The result is dense and fudgy and genuinely, properly chocolatey in a way that lighter, airier cakes can't touch. It is not subtle. It does not try to be.


I've made more complicated cakes since. I've learned better techniques, worked with better equipment, understood the science behind what I was doing back then without knowing it. But I still make this one. It's the reference point. Everything gets measured against it.

Ingredients

THE CAKE

  • 225 g dark semisweet chocolate (40–50% cocoa)

  • 140 g butter

  • 210 g sugar

  • 4 eggs

  • 60 g all-purpose flour (4 heaped tbsp)

  • 4 tbsp unsweetened cocoa powder

  • 1½ tsp baking powder or 1 tsp baking soda

  • 6 tbsp yogurt


TO FINISH

  • To pour chocolate ganache


The Method

  1. Preheat your oven to 170°C. Grease and line an 8-inch cake pan with baking paper. Have it ready before the batter is.

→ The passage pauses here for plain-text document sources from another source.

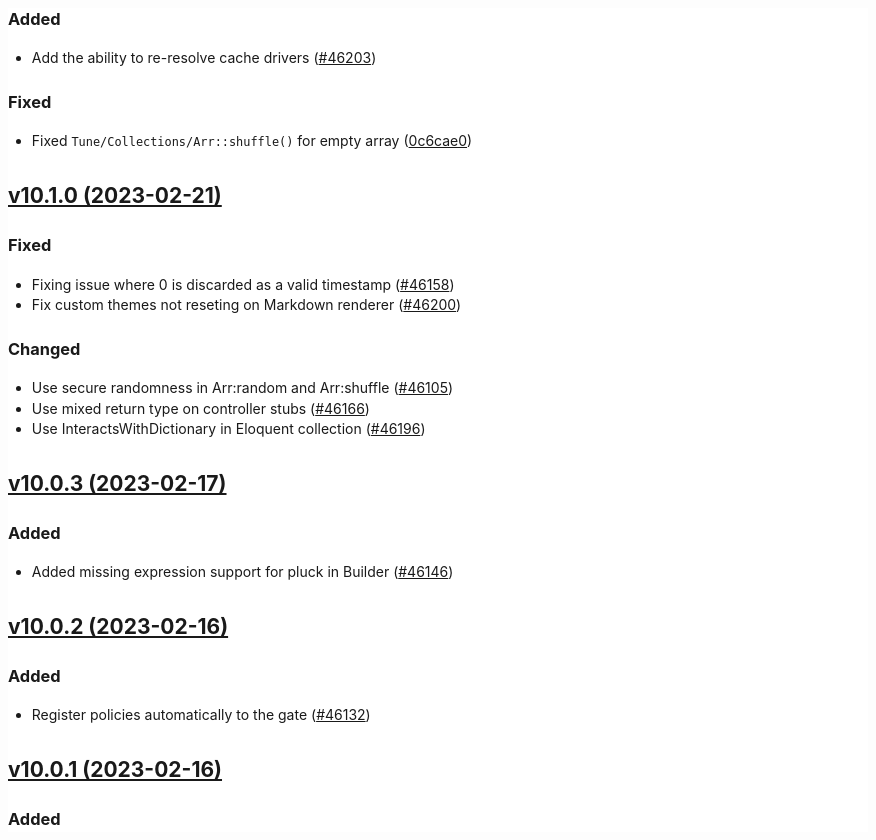 ### Added

- Add the ability to re-resolve cache drivers ([#46203](https://github.com/harmony/framework/pull/46203))

### Fixed

- Fixed `Tune/Collections/Arr::shuffle()` for empty array ([0c6cae0](https://github.com/harmony/framework/commit/0c6cae0ef647158b9554cad05ff39db7e7ad0d33))

## [v10.1.0 (2023-02-21)](https://github.com/harmony/framework/compare/v10.0.3...v10.1.0)

### Fixed

- Fixing issue where 0 is discarded as a valid timestamp ([#46158](https://github.com/harmony/framework/pull/46158))
- Fix custom themes not reseting on Markdown renderer ([#46200](https://github.com/harmony/framework/pull/46200))

### Changed

- Use secure randomness in Arr:random and Arr:shuffle ([#46105](https://github.com/harmony/framework/pull/46105))
- Use mixed return type on controller stubs ([#46166](https://github.com/harmony/framework/pull/46166))
- Use InteractsWithDictionary in Eloquent collection ([#46196](https://github.com/harmony/framework/pull/46196))

## [v10.0.3 (2023-02-17)](https://github.com/harmony/framework/compare/v10.0.2...v10.0.3)

### Added

- Added missing expression support for pluck in Builder ([#46146](https://github.com/harmony/framework/pull/46146))

## [v10.0.2 (2023-02-16)](https://github.com/harmony/framework/compare/v10.0.1...v10.0.2)

### Added

- Register policies automatically to the gate ([#46132](https://github.com/harmony/framework/pull/46132))

## [v10.0.1 (2023-02-16)](https://github.com/harmony/framework/compare/v10.0.0...v10.0.1)

### Added
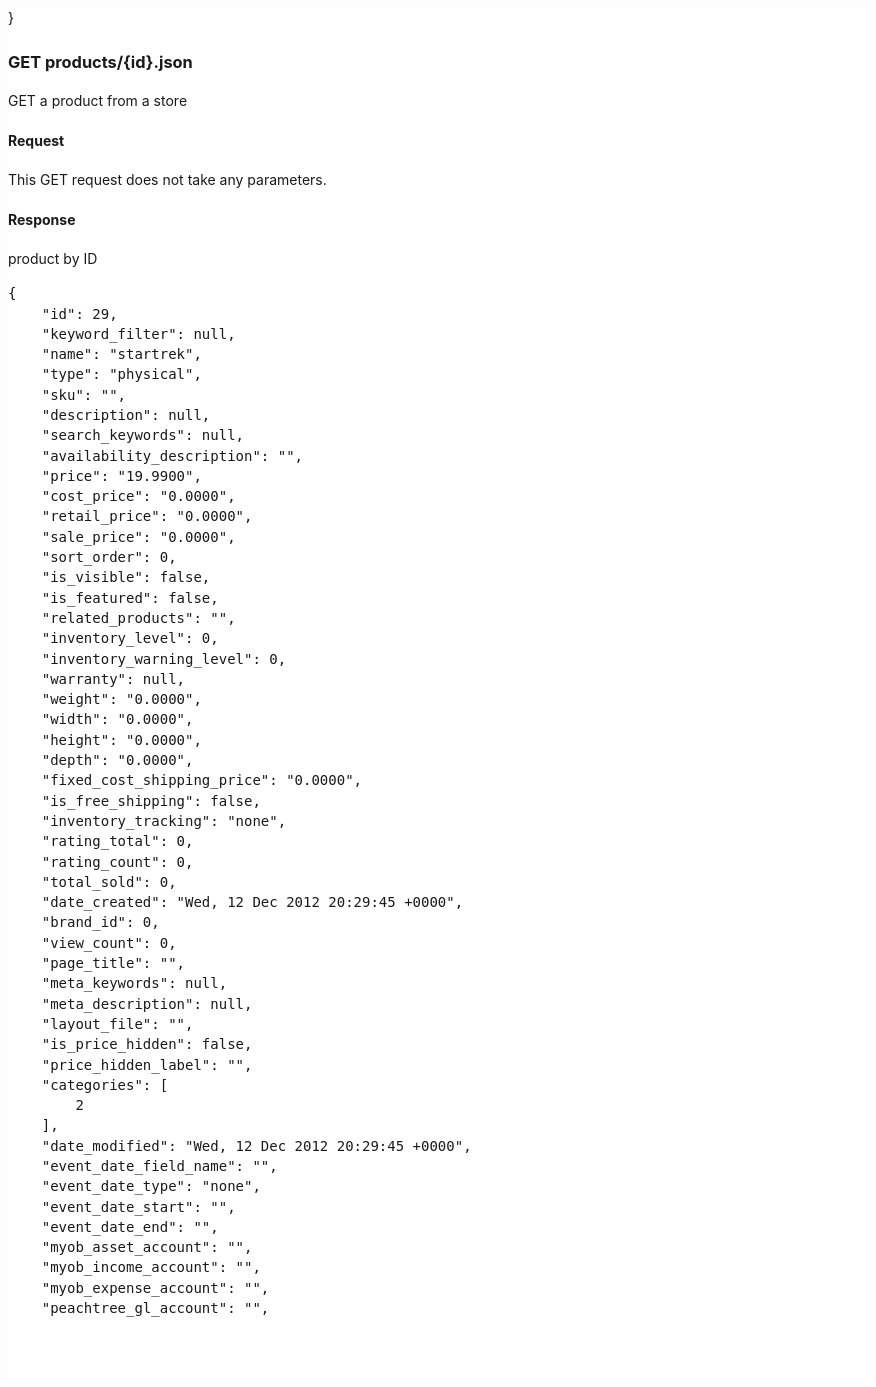 }
</pre>   

### GET products/{id}.json
GET a product from a store

#### Request
This GET request does not take any parameters.

#### Response
product by ID
<pre>
{
    "id": 29,
    "keyword_filter": null,
    "name": "startrek",
    "type": "physical",
    "sku": "",
    "description": null,
    "search_keywords": null,
    "availability_description": "",
    "price": "19.9900",
    "cost_price": "0.0000",
    "retail_price": "0.0000",
    "sale_price": "0.0000",
    "sort_order": 0,
    "is_visible": false,
    "is_featured": false,
    "related_products": "",
    "inventory_level": 0,
    "inventory_warning_level": 0,
    "warranty": null,
    "weight": "0.0000",
    "width": "0.0000",
    "height": "0.0000",
    "depth": "0.0000",
    "fixed_cost_shipping_price": "0.0000",
    "is_free_shipping": false,
    "inventory_tracking": "none",
    "rating_total": 0,
    "rating_count": 0,
    "total_sold": 0,
    "date_created": "Wed, 12 Dec 2012 20:29:45 +0000",
    "brand_id": 0,
    "view_count": 0,
    "page_title": "",
    "meta_keywords": null,
    "meta_description": null,
    "layout_file": "",
    "is_price_hidden": false,
    "price_hidden_label": "",
    "categories": [
        2
    ],
    "date_modified": "Wed, 12 Dec 2012 20:29:45 +0000",
    "event_date_field_name": "",
    "event_date_type": "none",
    "event_date_start": "",
    "event_date_end": "",
    "myob_asset_account": "",
    "myob_income_account": "",
    "myob_expense_account": "",
    "peachtree_gl_account": "",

  2. Add the chocolate and butter to a heatproof bowl and microwave in 20–30 second intervals, stirring between each one. Don't rush it. Chocolate scorches quietly and without warning, and there's no coming back from that. Once fully melted and glossy, set aside to cool to room temperature.

  3. In a large bowl, whisk together the eggs and sugar until pale and slightly thickened. This doesn't need to reach ribbon stage — just a minute or two until combined and lightened.

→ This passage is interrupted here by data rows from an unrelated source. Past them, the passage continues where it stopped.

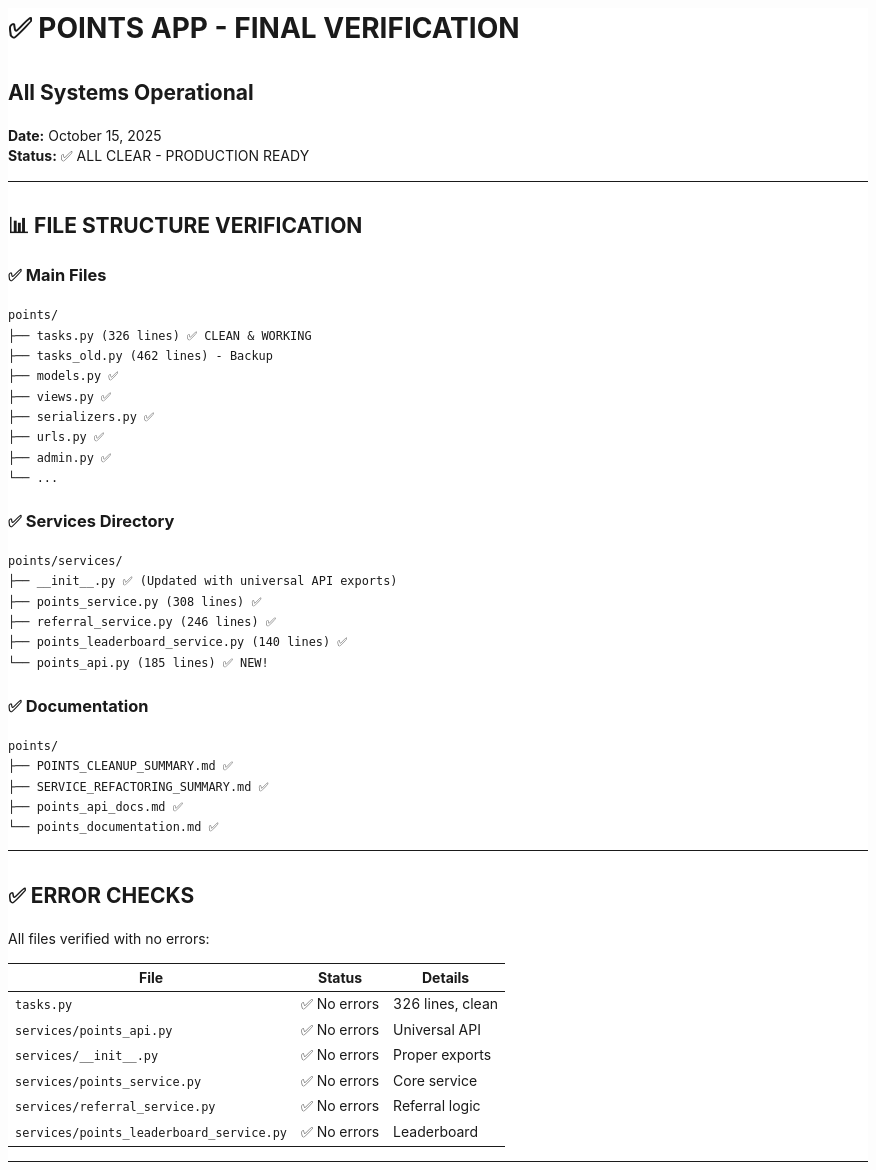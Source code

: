 # ✅ POINTS APP - FINAL VERIFICATION
## All Systems Operational

**Date:** October 15, 2025  
**Status:** ✅ ALL CLEAR - PRODUCTION READY

---

## 📊 FILE STRUCTURE VERIFICATION

### ✅ Main Files
```
points/
├── tasks.py (326 lines) ✅ CLEAN & WORKING
├── tasks_old.py (462 lines) - Backup
├── models.py ✅
├── views.py ✅
├── serializers.py ✅
├── urls.py ✅
├── admin.py ✅
└── ...
```

### ✅ Services Directory
```
points/services/
├── __init__.py ✅ (Updated with universal API exports)
├── points_service.py (308 lines) ✅
├── referral_service.py (246 lines) ✅
├── points_leaderboard_service.py (140 lines) ✅
└── points_api.py (185 lines) ✅ NEW!
```

### ✅ Documentation
```
points/
├── POINTS_CLEANUP_SUMMARY.md ✅
├── SERVICE_REFACTORING_SUMMARY.md ✅
├── points_api_docs.md ✅
└── points_documentation.md ✅
```

---

## ✅ ERROR CHECKS

All files verified with no errors:

| File | Status | Details |
|------|--------|---------|
| `tasks.py` | ✅ No errors | 326 lines, clean |
| `services/points_api.py` | ✅ No errors | Universal API |
| `services/__init__.py` | ✅ No errors | Proper exports |
| `services/points_service.py` | ✅ No errors | Core service |
| `services/referral_service.py` | ✅ No errors | Referral logic |
| `services/points_leaderboard_service.py` | ✅ No errors | Leaderboard |

---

  4. Sift in the flour, cocoa powder, and baking powder or baking soda. Fold gently until just combined. A few streaks are fine. Don't overwork it.

  5. Pour in the cooled chocolate and butter and fold until incorporated. Add the vanilla and yogurt and fold again until the batter is smooth, thick, and deeply glossy.

  6. Pour into your prepared tin and bake for 15 minutes. A skewer should come out with just a few moist crumbs — not wet batter, not completely clean. That small window is the difference between fudgy and dry.

  7. Allow to cool completely in the tin before turning out. Pour over a generous amount of chocolate ganache and let it set slightly before serving. That really is the whole thing.


A Few Notes

  • Let the chocolate cool to room temperature before adding to the egg mixture. Hot chocolate will scramble the eggs. Warm to the touch is fine. Steaming is not.

  • Baking powder gives a slightly lighter crumb; baking soda gives a denser, fudgier result. Both work — choose based on what you want.

  • Yogurt is what keeps this from drying out. Don't skip it and don't use low-fat — it needs the fat to do its job.

  • For the ganache: heat equal parts double cream and dark chocolate, stir until glossy, and cool slightly until it coats the back of a spoon before pouring.

  • This cake is better the next day. The crumb settles, the ganache sets properly, and the chocolate flavour deepens. Make it ahead if you can.

  • Keeps at room temperature for 2 days, or refrigerated for up to 5. Bring to room temperature before serving.


I think about this recipe sometimes when I'm working on something more complex — a layered entremet, a technical tart, something that took weeks to develop. And I think about how none of that would exist without this cake. Without the curiosity it sparked and the confidence it gave me to keep going.